The official documentation outlines a number of requirements that any CNI plugin implementation should support. Rephrasing it in a slightly different way, a CNI plugin must provide at least the following two things:

Connectivity - making sure that a Pod gets its default eth0 interface with IP reachable from the root network namespace of the hosting Node.
Reachability - making sure that Pods from other Nodes can reach each other directly (without NAT)

Configuring a CNI plug-in

While it’s not required – you probably want to have a Kubernetes environment setup for yourself where you can experiment with deploying the plugins in Kubernetes. In my case, I used a two EC2 instances on AWS with a master and worker node. Both are of the type: t2medium

master[ip-10-0-0-210] ; worker[ip-10-0-10-51]

Using kubeadm to deploy Kubernetes

We will be using kubeadm to configure and run Kubernetes components on our EC2. You can follow the script from the Github to setup the cluster. Once done, to check what subnets are allocated from the pod network range to both master and worker nodes

$ kubectl describe node ip-10-0-0-210 | grep PodCIDR
PodCIDR:                     10.244.0.0/24

$ kubectl describe node ip-10-0-10-51| grep PodCIDR
PodCIDR:                     10.244.1.0/24

As you can see from the output, the whole pod network range (10.244.0.0./20) has been divided into small subnets, and each of the nodes received its own subnets.
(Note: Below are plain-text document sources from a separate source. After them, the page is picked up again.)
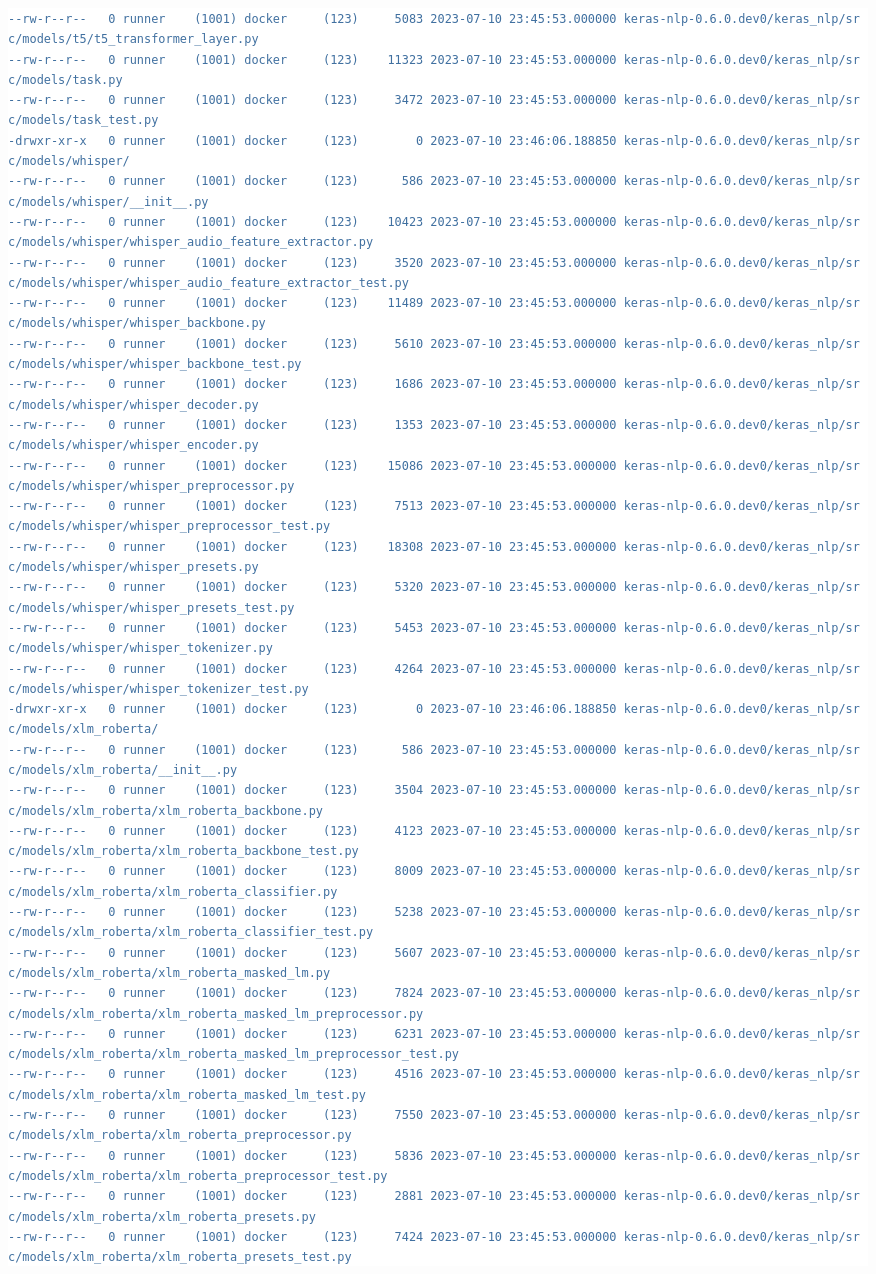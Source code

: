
 ```diff
--rw-r--r--   0 runner    (1001) docker     (123)     5083 2023-07-10 23:45:53.000000 keras-nlp-0.6.0.dev0/keras_nlp/src/models/t5/t5_transformer_layer.py
--rw-r--r--   0 runner    (1001) docker     (123)    11323 2023-07-10 23:45:53.000000 keras-nlp-0.6.0.dev0/keras_nlp/src/models/task.py
--rw-r--r--   0 runner    (1001) docker     (123)     3472 2023-07-10 23:45:53.000000 keras-nlp-0.6.0.dev0/keras_nlp/src/models/task_test.py
-drwxr-xr-x   0 runner    (1001) docker     (123)        0 2023-07-10 23:46:06.188850 keras-nlp-0.6.0.dev0/keras_nlp/src/models/whisper/
--rw-r--r--   0 runner    (1001) docker     (123)      586 2023-07-10 23:45:53.000000 keras-nlp-0.6.0.dev0/keras_nlp/src/models/whisper/__init__.py
--rw-r--r--   0 runner    (1001) docker     (123)    10423 2023-07-10 23:45:53.000000 keras-nlp-0.6.0.dev0/keras_nlp/src/models/whisper/whisper_audio_feature_extractor.py
--rw-r--r--   0 runner    (1001) docker     (123)     3520 2023-07-10 23:45:53.000000 keras-nlp-0.6.0.dev0/keras_nlp/src/models/whisper/whisper_audio_feature_extractor_test.py
--rw-r--r--   0 runner    (1001) docker     (123)    11489 2023-07-10 23:45:53.000000 keras-nlp-0.6.0.dev0/keras_nlp/src/models/whisper/whisper_backbone.py
--rw-r--r--   0 runner    (1001) docker     (123)     5610 2023-07-10 23:45:53.000000 keras-nlp-0.6.0.dev0/keras_nlp/src/models/whisper/whisper_backbone_test.py
--rw-r--r--   0 runner    (1001) docker     (123)     1686 2023-07-10 23:45:53.000000 keras-nlp-0.6.0.dev0/keras_nlp/src/models/whisper/whisper_decoder.py
--rw-r--r--   0 runner    (1001) docker     (123)     1353 2023-07-10 23:45:53.000000 keras-nlp-0.6.0.dev0/keras_nlp/src/models/whisper/whisper_encoder.py
--rw-r--r--   0 runner    (1001) docker     (123)    15086 2023-07-10 23:45:53.000000 keras-nlp-0.6.0.dev0/keras_nlp/src/models/whisper/whisper_preprocessor.py
--rw-r--r--   0 runner    (1001) docker     (123)     7513 2023-07-10 23:45:53.000000 keras-nlp-0.6.0.dev0/keras_nlp/src/models/whisper/whisper_preprocessor_test.py
--rw-r--r--   0 runner    (1001) docker     (123)    18308 2023-07-10 23:45:53.000000 keras-nlp-0.6.0.dev0/keras_nlp/src/models/whisper/whisper_presets.py
--rw-r--r--   0 runner    (1001) docker     (123)     5320 2023-07-10 23:45:53.000000 keras-nlp-0.6.0.dev0/keras_nlp/src/models/whisper/whisper_presets_test.py
--rw-r--r--   0 runner    (1001) docker     (123)     5453 2023-07-10 23:45:53.000000 keras-nlp-0.6.0.dev0/keras_nlp/src/models/whisper/whisper_tokenizer.py
--rw-r--r--   0 runner    (1001) docker     (123)     4264 2023-07-10 23:45:53.000000 keras-nlp-0.6.0.dev0/keras_nlp/src/models/whisper/whisper_tokenizer_test.py
-drwxr-xr-x   0 runner    (1001) docker     (123)        0 2023-07-10 23:46:06.188850 keras-nlp-0.6.0.dev0/keras_nlp/src/models/xlm_roberta/
--rw-r--r--   0 runner    (1001) docker     (123)      586 2023-07-10 23:45:53.000000 keras-nlp-0.6.0.dev0/keras_nlp/src/models/xlm_roberta/__init__.py
--rw-r--r--   0 runner    (1001) docker     (123)     3504 2023-07-10 23:45:53.000000 keras-nlp-0.6.0.dev0/keras_nlp/src/models/xlm_roberta/xlm_roberta_backbone.py
--rw-r--r--   0 runner    (1001) docker     (123)     4123 2023-07-10 23:45:53.000000 keras-nlp-0.6.0.dev0/keras_nlp/src/models/xlm_roberta/xlm_roberta_backbone_test.py
--rw-r--r--   0 runner    (1001) docker     (123)     8009 2023-07-10 23:45:53.000000 keras-nlp-0.6.0.dev0/keras_nlp/src/models/xlm_roberta/xlm_roberta_classifier.py
--rw-r--r--   0 runner    (1001) docker     (123)     5238 2023-07-10 23:45:53.000000 keras-nlp-0.6.0.dev0/keras_nlp/src/models/xlm_roberta/xlm_roberta_classifier_test.py
--rw-r--r--   0 runner    (1001) docker     (123)     5607 2023-07-10 23:45:53.000000 keras-nlp-0.6.0.dev0/keras_nlp/src/models/xlm_roberta/xlm_roberta_masked_lm.py
--rw-r--r--   0 runner    (1001) docker     (123)     7824 2023-07-10 23:45:53.000000 keras-nlp-0.6.0.dev0/keras_nlp/src/models/xlm_roberta/xlm_roberta_masked_lm_preprocessor.py
--rw-r--r--   0 runner    (1001) docker     (123)     6231 2023-07-10 23:45:53.000000 keras-nlp-0.6.0.dev0/keras_nlp/src/models/xlm_roberta/xlm_roberta_masked_lm_preprocessor_test.py
--rw-r--r--   0 runner    (1001) docker     (123)     4516 2023-07-10 23:45:53.000000 keras-nlp-0.6.0.dev0/keras_nlp/src/models/xlm_roberta/xlm_roberta_masked_lm_test.py
--rw-r--r--   0 runner    (1001) docker     (123)     7550 2023-07-10 23:45:53.000000 keras-nlp-0.6.0.dev0/keras_nlp/src/models/xlm_roberta/xlm_roberta_preprocessor.py
--rw-r--r--   0 runner    (1001) docker     (123)     5836 2023-07-10 23:45:53.000000 keras-nlp-0.6.0.dev0/keras_nlp/src/models/xlm_roberta/xlm_roberta_preprocessor_test.py
--rw-r--r--   0 runner    (1001) docker     (123)     2881 2023-07-10 23:45:53.000000 keras-nlp-0.6.0.dev0/keras_nlp/src/models/xlm_roberta/xlm_roberta_presets.py
--rw-r--r--   0 runner    (1001) docker     (123)     7424 2023-07-10 23:45:53.000000 keras-nlp-0.6.0.dev0/keras_nlp/src/models/xlm_roberta/xlm_roberta_presets_test.py
```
This means that the master node can use any of the 10.244.0.0–10.244.0.255 IPs for its Pods, and the worker node uses 10.244.1.0–10.244.1.255 IPs.

NAME            STATUS   ROLES           AGE   VERSION
ip-10-0-0-210   NotReady    control-plane   34m   v1.31.5
ip-10-0-10-51   NotReady    <none>          20m   v1.31.5

Step 1 : Creation of the plugin configuration file

The first thing you should do is create the plug-in configuration. Save the following file as /etc/cni/net.d/10-bash-cni-plugin.conf

{
        "cniVersion": "0.4.0", #  version of the CNI specification
        "name": "mynet",       #  name of the plugin
        "type": "bash-cni",    #  plugin written in Bash
        "network": "10.244.0.0/20",
        "subnet": "10.244.0.0/24" # node-cidr-range
}

This must be done on both master and worker nodes. Don’t forget to replace <node-cidr-range> with 10.244.0.0/24 for the master and 10.244.1.0./24 for the worker. It is also very important that you put the file into the /etc/cni/net.d/ folder.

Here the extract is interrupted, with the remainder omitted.